Início do filme. Uma multidão transita por uma rua, rodeada por barracas. Panorâmica revela o parque de diversões, crianças e jovens se divertem em um brinquedo, os assentos pendurados por correntes, girando em alta velocidade. A câmera gira em sentido contrário ao carrossel. Volta para a ruela, um palhaço e uma trupe de músicos entretêm a multidão. Corta para Mari Pataki, jovem recém saída da adolescência. Ela tem o olhar deslumbrado, expressão feliz no rosto, seu pai, István Pataki de ar austero e carrancudo está logo atrás dela. As risadas de Mari ao ver as estripulias do palhaço é de encher os olhos do espectador. 

Esse momento de felicidade ingênua acontece no outono de 1953, durante a estada do Circo Esztrád neste vilarejo agrícola no interior da Hungria. Na festa, Mari e Máté se reencontram. Os dois se apaixonaram durante o trabalho coletivo nos campos agrícolas. Mari e Matè se divertem nos brinquedos e seus olhares e gestos demonstram a felicidade do casal apaixonado. A ruptura entre sonho e realidade acontece quando o pai de Mari vê os dois, a chama e determina: “Não quero vê-la novamente com aquele sujeito e sua gangue. Estou farto deles, você também deveria estar.”

A narrativa, com forte teor melodramático, aborda a realidade húngara durante a intervenção soviética e a implantação do comunismo. István é proprietário de terras que foram divididas pelo regime, Ele  acerta o casamento de sua filha com Sandor Farkas, também proprietário de terras, assim os dois recuperam parte de suas propriedades. A gangue da qual Máté faz parte, segundo o patriarca, é a Cooperativa formada por pequenos agricultores e pecuaristas. István e Sandor representam a resistência, insistem no trabalho individual do proprietário em sua terra. Máté defende o novo sistema, a coletividade e a divisão de rendimentos.  

Carrossel do amor foi recebido com louvor crítico no Festival de Cannes. François Truffaut,  jovem crítico da revista Cahiers Du Cinéma, protestou de forma veemente pelo filme não ter sido premiado: “A heroína do maravilhoso filme de Zoltán Fábri deveria ganhar o prêmio de melhor atriz. Esta é a grande vencedora. Está é minha Palma de Ouro.”

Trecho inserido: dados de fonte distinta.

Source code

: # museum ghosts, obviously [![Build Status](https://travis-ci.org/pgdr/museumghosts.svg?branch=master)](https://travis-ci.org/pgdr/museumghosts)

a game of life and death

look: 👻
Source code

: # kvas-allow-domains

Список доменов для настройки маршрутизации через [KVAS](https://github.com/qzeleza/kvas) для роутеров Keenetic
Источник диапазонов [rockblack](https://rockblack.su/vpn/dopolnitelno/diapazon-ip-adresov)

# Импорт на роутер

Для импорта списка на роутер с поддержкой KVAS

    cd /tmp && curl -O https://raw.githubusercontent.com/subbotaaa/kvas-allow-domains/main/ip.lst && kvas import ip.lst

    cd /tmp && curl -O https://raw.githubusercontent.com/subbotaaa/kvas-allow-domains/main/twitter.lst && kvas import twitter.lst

A longa sequência de abertura no parque de diversões é um marco da técnica cinematográfica. Zoltán Fábri filma os brinquedos giratórios de ângulos diversos, em movimentos acelerados, recortados por planos glamourosos no rosto de Mari, fazendo o espectador entrar nas sensações da jovem enquanto se diverte. Assim como Abel Gance em Napoleão (1927), Fabri surpreende com a câmera em movimento pendular, acompanhando Mari e Maté em um barco suspenso por cabos de aço que se movimenta também de forma pendular, em uma velocidade estonteante.  

No final do filme, no carrossel de cadeiras suspensas (estrutura circular), o diretor húngaro usa sua técnica inovadora em uma cena que comprova que os dispositivos do cinema, por mais avançados que sejam, servem a um único fim, enlevar os olhos e a alma do espectador nestes breves momentos definidores do CINEMA: o beijo do casal de enamorados.  

Elenco: Mari Torocsik (Mari Pataki), Imre Soós (Biró Máté), Ádám Szirtes (Farkas Sandor), Béla Barsi (István Pataki).